[Stored data entries]
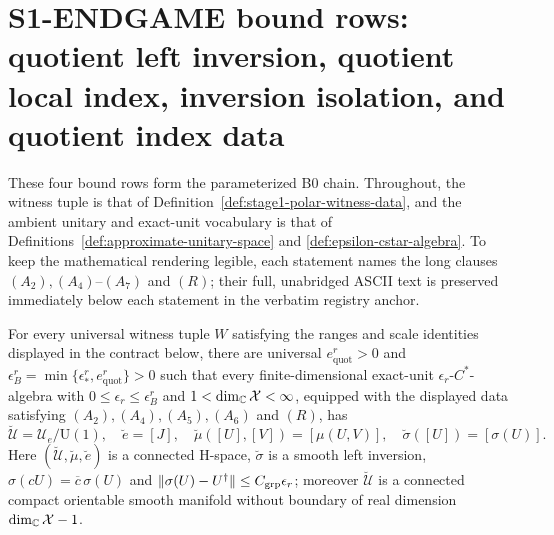 \section{S1-ENDGAME bound rows: quotient left inversion, quotient local index, inversion isolation, and quotient index data}\label{sec:stage1-endgame-bounds}

These four bound rows form the parameterized B0 chain.  Throughout, the witness tuple is
that of Definition~\ref{def:stage1-polar-witness-data}, and the ambient unitary and
exact-unit vocabulary is that of Definitions~\ref{def:approximate-unitary-space} and
\ref{def:epsilon-cstar-algebra}.  To keep the mathematical rendering legible, each
statement names the long clauses $(A_2),(A_4)$--$(A_7)$ and $(R)$; their full, unabridged
ASCII text is preserved immediately below each statement in the verbatim registry anchor.

\begin{lemma}\label{lem:stage1-bound-quotient-left-inversion}
For every universal witness tuple $W$ satisfying the ranges and scale identities displayed
in the contract below, there are universal $e^{r}_{\mathrm{quot}}>0$ and
$\epsilon^{r}_{B}=\min\{\epsilon^{r}_{*},e^{r}_{\mathrm{quot}}\}>0$ such that every
finite-dimensional exact-unit $\epsilon_r$-$C^{*}$-algebra with
$0\le\epsilon_r\le\epsilon^{r}_{B}$ and $1<\dim_{\mathbb C}\calX<\infty$, equipped with
the displayed data satisfying $(A_2),(A_4),(A_5),(A_6)$ and $(R)$, has
\[
 \breve{\mathcal U}=\mathcal U_e/\mathrm U(1),\quad \breve e=[J],\quad
 \breve\mu([U],[V])=[\mu(U,V)],\quad \breve\sigma([U])=[\sigma(U)].
\]
Here $(\breve{\mathcal U},\breve\mu,\breve e)$ is a connected H-space,
$\breve\sigma$ is a smooth left inversion,
$\sigma(cU)=\overline c\,\sigma(U)$ and
$\nrm{\sigma(U)-U\dg}\le C_{\mathrm{grp}}\epsilon_r$; moreover
$\breve{\mathcal U}$ is a connected compact orientable smooth manifold without boundary
of real dimension $\dim_{\mathbb C}\calX-1$.
\end{lemma}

THE PROBLEM: Copy out all of the data word for word. Do not carry over any picture.

SOLUTION TO THIS PROBLEM:
 \section{S1-ENDGAME bound rows: quotient left inversion, quotient local index, inversion isolation, and quotient index data}\label{sec:stage1-endgame-bounds}

These four bound rows form the parameterized B0 chain.  Throughout, the witness tuple is
that of Definition~\ref{def:stage1-polar-witness-data}, and the ambient unitary and
exact-unit vocabulary is that of Definitions~\ref{def:approximate-unitary-space} and
\ref{def:epsilon-cstar-algebra}.  To keep the mathematical rendering legible, each
statement names the long clauses $(A_2),(A_4)$--$(A_7)$ and $(R)$; their full, unabridged
ASCII text is preserved immediately below each statement in the verbatim registry anchor.

\begin{lemma}\label{lem:stage1-bound-quotient-left-inversion}
For every universal witness tuple $W$ satisfying the ranges and scale identities displayed
in the contract below, there are universal $e^{r}_{\mathrm{quot}}>0$ and
$\epsilon^{r}_{B}=\min\{\epsilon^{r}_{*},e^{r}_{\mathrm{quot}}\}>0$ such that every
finite-dimensional exact-unit $\epsilon_r$-$C^{*}$-algebra with
$0\le\epsilon_r\le\epsilon^{r}_{B}$ and $1<\dim_{\mathbb C}\calX<\infty$, equipped with
the displayed data satisfying $(A_2),(A_4),(A_5),(A_6)$ and $(R)$, has
\[
 \breve{\mathcal U}=\mathcal U_e/\mathrm U(1),\quad \breve e=[J],\quad
 \breve\mu([U],[V])=[\mu(U,V)],\quad \breve\sigma([U])=[\sigma(U)].
\]
Here $(\breve{\mathcal U},\breve\mu,\breve e)$ is a connected H-space,
$\breve\sigma$ is a smooth left inversion,
$\sigma(cU)=\overline c\,\sigma(U)$ and
$\nrm{\sigma(U)-U\dg}\le C_{\mathrm{grp}}\epsilon_r$; moreover
$\breve{\mathcal U}$ is a connected compact orientable smooth manifold without boundary
of real dimension $\dim_{\mathbb C}\calX-1$.
\end{lemma}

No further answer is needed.